Give back every line of the material below that has the string "label".

Data supplied.
━━━━━━━━━━━━━━━━━━━━━━━━━━━━━━

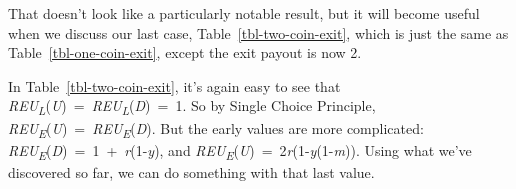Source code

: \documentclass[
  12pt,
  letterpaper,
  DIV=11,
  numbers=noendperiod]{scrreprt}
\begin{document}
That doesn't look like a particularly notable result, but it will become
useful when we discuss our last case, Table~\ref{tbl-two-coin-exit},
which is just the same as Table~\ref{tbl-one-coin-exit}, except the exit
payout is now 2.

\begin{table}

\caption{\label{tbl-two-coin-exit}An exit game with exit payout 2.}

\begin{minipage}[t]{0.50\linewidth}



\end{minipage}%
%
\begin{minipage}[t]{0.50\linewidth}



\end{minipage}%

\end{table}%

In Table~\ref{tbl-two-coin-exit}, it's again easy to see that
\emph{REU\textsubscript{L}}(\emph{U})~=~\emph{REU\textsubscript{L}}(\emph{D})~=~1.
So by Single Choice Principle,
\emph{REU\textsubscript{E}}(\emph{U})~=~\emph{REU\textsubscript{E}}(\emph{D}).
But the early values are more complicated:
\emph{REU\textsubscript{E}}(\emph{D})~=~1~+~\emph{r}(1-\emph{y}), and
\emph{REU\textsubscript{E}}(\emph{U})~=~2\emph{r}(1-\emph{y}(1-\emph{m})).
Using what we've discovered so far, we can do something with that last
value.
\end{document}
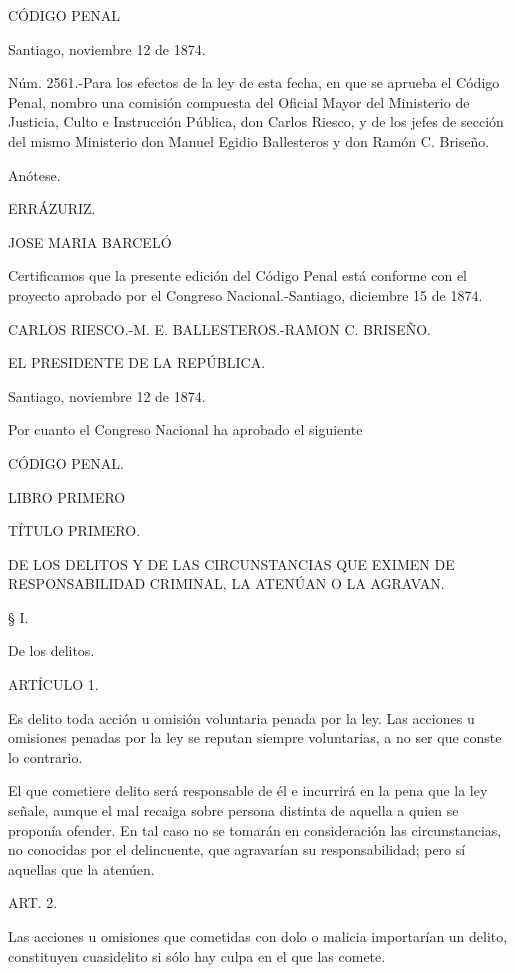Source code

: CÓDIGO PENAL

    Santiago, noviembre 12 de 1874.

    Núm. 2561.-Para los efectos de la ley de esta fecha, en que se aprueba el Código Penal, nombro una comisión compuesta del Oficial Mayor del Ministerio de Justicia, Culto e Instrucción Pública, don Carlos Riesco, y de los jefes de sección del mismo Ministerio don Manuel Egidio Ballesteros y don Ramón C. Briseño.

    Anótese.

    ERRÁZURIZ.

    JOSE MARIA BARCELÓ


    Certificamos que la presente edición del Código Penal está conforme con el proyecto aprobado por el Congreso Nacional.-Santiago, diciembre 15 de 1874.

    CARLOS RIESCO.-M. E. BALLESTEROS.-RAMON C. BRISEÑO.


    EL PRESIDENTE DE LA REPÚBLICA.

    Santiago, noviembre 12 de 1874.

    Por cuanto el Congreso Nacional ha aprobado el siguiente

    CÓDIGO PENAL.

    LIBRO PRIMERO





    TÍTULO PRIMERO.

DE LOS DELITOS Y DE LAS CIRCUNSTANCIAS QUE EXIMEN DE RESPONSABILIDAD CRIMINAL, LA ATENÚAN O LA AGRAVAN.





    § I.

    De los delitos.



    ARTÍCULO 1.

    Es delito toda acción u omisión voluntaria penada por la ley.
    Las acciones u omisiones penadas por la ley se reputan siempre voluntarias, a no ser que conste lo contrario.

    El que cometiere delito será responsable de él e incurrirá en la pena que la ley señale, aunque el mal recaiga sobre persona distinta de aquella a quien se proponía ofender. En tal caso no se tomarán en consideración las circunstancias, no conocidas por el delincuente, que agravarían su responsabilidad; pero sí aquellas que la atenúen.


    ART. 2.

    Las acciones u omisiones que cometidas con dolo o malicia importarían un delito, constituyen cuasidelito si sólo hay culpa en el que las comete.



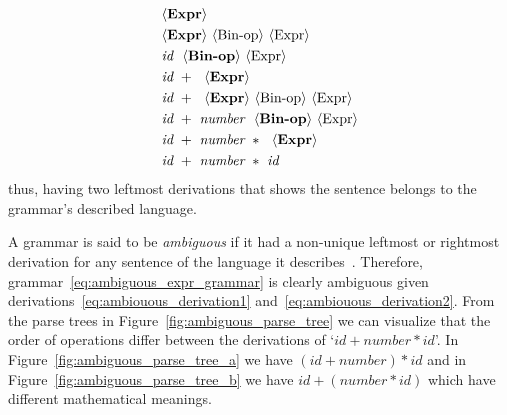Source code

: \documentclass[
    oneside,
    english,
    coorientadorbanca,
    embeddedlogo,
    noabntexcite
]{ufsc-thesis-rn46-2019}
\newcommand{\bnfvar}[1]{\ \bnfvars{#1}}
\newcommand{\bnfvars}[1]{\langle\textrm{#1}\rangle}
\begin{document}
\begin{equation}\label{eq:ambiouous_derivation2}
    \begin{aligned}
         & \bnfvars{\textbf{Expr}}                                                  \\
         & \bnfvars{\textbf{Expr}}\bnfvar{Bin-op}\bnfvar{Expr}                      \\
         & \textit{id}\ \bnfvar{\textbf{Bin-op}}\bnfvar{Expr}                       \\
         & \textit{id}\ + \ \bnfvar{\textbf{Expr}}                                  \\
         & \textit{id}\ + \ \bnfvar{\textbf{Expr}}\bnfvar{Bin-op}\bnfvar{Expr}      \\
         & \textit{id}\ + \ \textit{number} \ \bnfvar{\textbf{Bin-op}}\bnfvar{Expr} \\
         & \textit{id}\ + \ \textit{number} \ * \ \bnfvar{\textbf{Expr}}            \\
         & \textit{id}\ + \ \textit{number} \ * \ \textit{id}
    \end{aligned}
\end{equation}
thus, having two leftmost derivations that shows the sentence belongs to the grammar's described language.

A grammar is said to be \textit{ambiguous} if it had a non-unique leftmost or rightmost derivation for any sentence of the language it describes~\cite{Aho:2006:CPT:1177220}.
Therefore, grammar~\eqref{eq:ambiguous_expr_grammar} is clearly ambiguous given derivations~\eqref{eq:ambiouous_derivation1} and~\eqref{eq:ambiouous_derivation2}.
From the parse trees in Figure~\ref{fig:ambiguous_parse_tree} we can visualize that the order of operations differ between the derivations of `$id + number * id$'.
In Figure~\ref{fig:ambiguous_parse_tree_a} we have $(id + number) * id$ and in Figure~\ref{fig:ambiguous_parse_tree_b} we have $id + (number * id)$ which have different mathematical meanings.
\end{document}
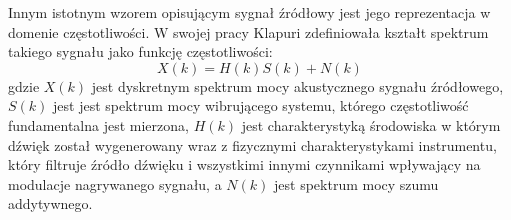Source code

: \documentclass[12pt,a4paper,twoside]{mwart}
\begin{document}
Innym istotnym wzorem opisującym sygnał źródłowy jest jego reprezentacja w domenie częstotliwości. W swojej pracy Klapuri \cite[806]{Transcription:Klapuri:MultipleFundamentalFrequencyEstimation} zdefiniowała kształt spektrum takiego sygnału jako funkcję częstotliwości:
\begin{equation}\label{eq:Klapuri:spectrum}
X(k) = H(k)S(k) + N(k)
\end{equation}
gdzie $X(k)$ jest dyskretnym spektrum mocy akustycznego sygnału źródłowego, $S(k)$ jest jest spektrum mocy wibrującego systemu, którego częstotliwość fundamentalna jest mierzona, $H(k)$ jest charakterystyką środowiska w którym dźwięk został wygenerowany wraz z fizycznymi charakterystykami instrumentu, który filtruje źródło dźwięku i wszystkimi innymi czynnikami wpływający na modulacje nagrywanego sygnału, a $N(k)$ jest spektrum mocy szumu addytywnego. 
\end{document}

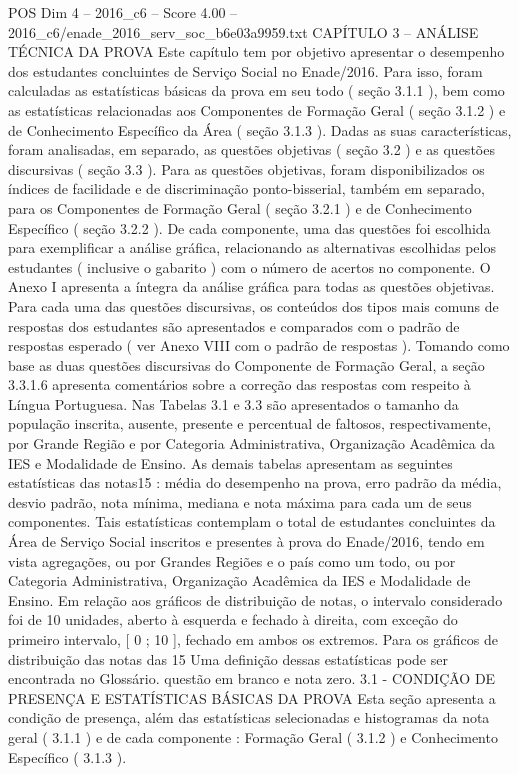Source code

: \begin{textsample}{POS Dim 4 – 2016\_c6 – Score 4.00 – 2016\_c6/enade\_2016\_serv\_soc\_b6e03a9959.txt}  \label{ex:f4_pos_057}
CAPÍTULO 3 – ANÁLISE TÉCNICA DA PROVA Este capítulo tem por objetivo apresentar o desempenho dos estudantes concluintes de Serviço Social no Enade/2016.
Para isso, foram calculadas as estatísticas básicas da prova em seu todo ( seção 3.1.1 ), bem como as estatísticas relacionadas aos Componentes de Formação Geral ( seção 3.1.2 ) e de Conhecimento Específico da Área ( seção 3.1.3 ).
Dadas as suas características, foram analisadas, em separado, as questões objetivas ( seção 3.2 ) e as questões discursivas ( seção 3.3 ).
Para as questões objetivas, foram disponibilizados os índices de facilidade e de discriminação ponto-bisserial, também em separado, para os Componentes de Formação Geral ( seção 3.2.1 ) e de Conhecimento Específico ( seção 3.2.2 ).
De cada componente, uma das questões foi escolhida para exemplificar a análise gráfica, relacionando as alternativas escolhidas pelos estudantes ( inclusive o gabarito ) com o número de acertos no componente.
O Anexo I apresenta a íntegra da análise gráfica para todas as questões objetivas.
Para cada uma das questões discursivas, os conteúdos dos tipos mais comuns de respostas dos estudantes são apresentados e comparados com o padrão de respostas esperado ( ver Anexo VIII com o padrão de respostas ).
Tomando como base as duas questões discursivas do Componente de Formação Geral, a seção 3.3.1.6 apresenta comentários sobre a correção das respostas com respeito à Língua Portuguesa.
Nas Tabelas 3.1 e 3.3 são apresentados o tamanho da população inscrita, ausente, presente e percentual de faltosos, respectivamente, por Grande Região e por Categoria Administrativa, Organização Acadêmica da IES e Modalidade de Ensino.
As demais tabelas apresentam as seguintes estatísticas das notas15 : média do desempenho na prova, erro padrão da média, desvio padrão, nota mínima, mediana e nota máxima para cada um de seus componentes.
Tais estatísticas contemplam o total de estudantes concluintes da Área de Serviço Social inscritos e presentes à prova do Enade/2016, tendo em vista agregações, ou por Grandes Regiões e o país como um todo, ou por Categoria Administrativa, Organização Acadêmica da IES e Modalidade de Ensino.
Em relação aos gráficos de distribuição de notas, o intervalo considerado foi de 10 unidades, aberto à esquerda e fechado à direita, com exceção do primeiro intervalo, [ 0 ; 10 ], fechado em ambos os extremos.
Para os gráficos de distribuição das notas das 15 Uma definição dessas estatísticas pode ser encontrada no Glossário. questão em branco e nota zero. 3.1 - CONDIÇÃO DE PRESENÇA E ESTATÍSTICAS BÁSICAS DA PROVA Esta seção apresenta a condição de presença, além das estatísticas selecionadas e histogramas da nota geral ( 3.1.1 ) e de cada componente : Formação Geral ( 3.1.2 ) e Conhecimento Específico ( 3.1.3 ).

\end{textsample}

━━━━━━━━━━━━━━━━━━━━━━━━━━━━━━

Task output.
\caption{\label{tbl-two-coin-exit}An exit game with exit payout 2.}
\begin{equation}\label{eq:ambiouous_derivation2}
\begin{equation}\label{eq:Klapuri:spectrum}
: \begin{textsample}{POS Dim 4 – 2016\_c6 – Score 4.00 – 2016\_c6/enade\_2016\_serv\_soc\_b6e03a9959.txt}  \label{ex:f4_pos_057}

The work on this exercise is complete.